Your task. Could you filter the records below and return each line that holds "code"?

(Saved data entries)

════════════════════

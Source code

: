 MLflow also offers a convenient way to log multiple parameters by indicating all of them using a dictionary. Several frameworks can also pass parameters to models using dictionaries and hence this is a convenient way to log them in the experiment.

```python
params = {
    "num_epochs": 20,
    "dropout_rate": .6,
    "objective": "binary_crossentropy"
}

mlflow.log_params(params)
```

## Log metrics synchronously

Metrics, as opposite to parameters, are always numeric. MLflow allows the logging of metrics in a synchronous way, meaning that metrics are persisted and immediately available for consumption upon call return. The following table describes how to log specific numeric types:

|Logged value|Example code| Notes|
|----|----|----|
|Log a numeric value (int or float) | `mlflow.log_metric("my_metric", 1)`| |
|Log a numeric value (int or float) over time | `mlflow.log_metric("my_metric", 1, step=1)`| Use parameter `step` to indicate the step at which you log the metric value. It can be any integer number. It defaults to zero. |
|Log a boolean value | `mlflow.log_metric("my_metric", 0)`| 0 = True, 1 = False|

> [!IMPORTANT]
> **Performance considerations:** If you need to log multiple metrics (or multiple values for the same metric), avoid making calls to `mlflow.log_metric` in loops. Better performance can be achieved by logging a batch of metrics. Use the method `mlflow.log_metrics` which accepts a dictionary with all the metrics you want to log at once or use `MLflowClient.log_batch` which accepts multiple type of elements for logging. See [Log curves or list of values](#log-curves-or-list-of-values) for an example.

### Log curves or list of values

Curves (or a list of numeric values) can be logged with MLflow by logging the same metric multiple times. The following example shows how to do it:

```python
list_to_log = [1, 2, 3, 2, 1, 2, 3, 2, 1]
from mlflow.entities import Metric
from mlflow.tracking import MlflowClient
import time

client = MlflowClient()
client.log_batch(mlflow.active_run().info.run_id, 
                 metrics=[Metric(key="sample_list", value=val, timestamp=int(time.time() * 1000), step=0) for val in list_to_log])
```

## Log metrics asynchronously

════════════════════

Solved exercise.
Source code
|Logged value|Example code| Notes|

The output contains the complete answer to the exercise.